Durante quase 2 mil anos, os Salmos foram centrais para a devoção da igreja cristã, ensinando os fiéis a orar, em resposta ao Deus que se revela, uma confissão e glorificação ao Deus trino, criador, redentor e restaurador. Na igreja primitiva, na igreja medieval e durante a Reforma protestante, quando um clérigo queria ensinar sua congregação sobre a oração, pregava nos Salmos. Portanto, as igrejas cristãs devem redescobrir o saltério como o livro de oração dos crentes, a escola onde se aprende a orar, sempre de novo. E esta oração pode e deve ser aprendida por meio da leitura orante dos salmos em comunidade.

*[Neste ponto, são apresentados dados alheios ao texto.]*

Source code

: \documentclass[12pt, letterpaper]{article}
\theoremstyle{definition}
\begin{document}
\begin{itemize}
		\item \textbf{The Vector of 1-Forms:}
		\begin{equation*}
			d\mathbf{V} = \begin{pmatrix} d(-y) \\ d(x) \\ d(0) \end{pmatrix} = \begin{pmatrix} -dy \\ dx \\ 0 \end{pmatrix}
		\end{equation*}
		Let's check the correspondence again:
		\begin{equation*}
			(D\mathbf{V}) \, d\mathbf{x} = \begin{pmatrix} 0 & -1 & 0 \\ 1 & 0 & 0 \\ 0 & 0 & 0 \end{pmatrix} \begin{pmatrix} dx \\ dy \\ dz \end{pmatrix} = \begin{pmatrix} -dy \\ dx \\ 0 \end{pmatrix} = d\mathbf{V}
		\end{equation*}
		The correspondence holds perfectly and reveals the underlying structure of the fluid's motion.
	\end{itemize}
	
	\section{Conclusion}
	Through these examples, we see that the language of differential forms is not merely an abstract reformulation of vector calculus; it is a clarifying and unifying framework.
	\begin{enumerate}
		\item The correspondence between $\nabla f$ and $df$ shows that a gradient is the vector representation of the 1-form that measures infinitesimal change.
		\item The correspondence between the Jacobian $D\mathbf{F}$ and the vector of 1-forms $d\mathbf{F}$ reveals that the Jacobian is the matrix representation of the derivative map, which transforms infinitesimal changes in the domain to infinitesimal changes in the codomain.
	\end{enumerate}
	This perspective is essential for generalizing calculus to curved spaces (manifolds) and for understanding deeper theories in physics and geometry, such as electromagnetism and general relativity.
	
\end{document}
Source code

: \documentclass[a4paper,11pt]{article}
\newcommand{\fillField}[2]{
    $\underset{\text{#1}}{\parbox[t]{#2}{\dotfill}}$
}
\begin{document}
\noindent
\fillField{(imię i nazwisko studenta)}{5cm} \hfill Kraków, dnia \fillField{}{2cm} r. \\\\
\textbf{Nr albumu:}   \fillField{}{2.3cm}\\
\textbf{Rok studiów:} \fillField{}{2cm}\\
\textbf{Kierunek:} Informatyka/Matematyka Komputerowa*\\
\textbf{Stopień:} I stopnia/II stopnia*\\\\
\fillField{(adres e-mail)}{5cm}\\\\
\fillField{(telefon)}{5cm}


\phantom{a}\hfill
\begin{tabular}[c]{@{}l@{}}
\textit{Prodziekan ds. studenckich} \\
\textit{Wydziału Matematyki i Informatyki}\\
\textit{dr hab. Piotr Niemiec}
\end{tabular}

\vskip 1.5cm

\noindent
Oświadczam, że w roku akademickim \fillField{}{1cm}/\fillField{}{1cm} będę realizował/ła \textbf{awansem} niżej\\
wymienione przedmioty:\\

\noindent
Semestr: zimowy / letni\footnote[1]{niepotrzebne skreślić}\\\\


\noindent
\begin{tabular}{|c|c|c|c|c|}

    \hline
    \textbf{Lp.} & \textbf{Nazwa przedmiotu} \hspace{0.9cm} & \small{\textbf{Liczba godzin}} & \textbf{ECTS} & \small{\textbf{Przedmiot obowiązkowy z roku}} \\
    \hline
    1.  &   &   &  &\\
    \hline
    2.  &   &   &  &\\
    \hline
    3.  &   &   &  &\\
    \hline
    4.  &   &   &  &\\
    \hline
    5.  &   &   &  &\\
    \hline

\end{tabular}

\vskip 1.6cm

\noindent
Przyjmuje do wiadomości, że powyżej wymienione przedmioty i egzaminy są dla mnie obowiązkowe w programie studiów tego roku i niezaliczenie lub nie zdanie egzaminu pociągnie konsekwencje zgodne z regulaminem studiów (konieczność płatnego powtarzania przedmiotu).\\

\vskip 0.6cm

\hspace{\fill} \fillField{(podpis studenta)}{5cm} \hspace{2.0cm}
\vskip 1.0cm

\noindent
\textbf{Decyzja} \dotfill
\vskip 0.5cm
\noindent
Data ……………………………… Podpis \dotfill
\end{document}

As Escrituras, dessa forma, não são apenas a perfeita revelação de Deus, mas guia do cristão em suas lutas e vitórias – não apenas atos históricos passados e distantes, mas eventos vivos, aqui e agora. Portanto, atentemos para o que Bento XVI afirmou: “O futuro da Igreja pode e vai sair daqueles cujas raízes são profundas e que vivem da plenitude pura de sua fé. [...] O futuro da Igreja, uma vez mais e como sempre, será remodelado pelos santos – pelos homens –, ou seja, por aqueles cujas mentes sondam mais profundamente do que os slogans do momento, que veem mais do que os outros veem, porque suas vidas abraçam uma realidade mais ampla”.

Uma oração

Num tempo de mudanças tão profundas e desafiadoras, temos diante de nós uma grande tarefa: a de, na dependência do Espírito, orar, pregar e ensinar, de tal forma que vejamos em nosso tempo uma igreja pura, ortodoxa, santa e relevante. O Livro de orações comum expôs toda nossa responsabilidade e toda a nossa esperança na tarefa de proclamarmos com força renovada a fé evangélica:

“Todo-poderoso e eterno Deus, que pelo Espírito Santo presidiste o concílio dos abençoados apóstolos, e tem prometido, por teu Filho Jesus Cristo, estar com tua Igreja até o fim do mundo; [...] Livra-nos do erro, da ignorância, do orgulho e da parcialidade; e confiados em tua grande misericórdia, te imploramos, dirige, santifique e governe em nosso trabalho, pelo grande poder do Espírito Santo, a fim de que o confortante evangelho de Cristo seja verdadeiramente pregado, verdadeiramente recebido e verdadeiramente seguido em todos os lugares, para a derrota do reino do pecado de Satanás e da morte; até que ao fim todas as tuas ovelhas dispersas, sejam reunidas em um só rebanho, e se tornem participantes da vida eterna; pelos méritos e morte de Jesus Cristo, nosso salvador. Amém.”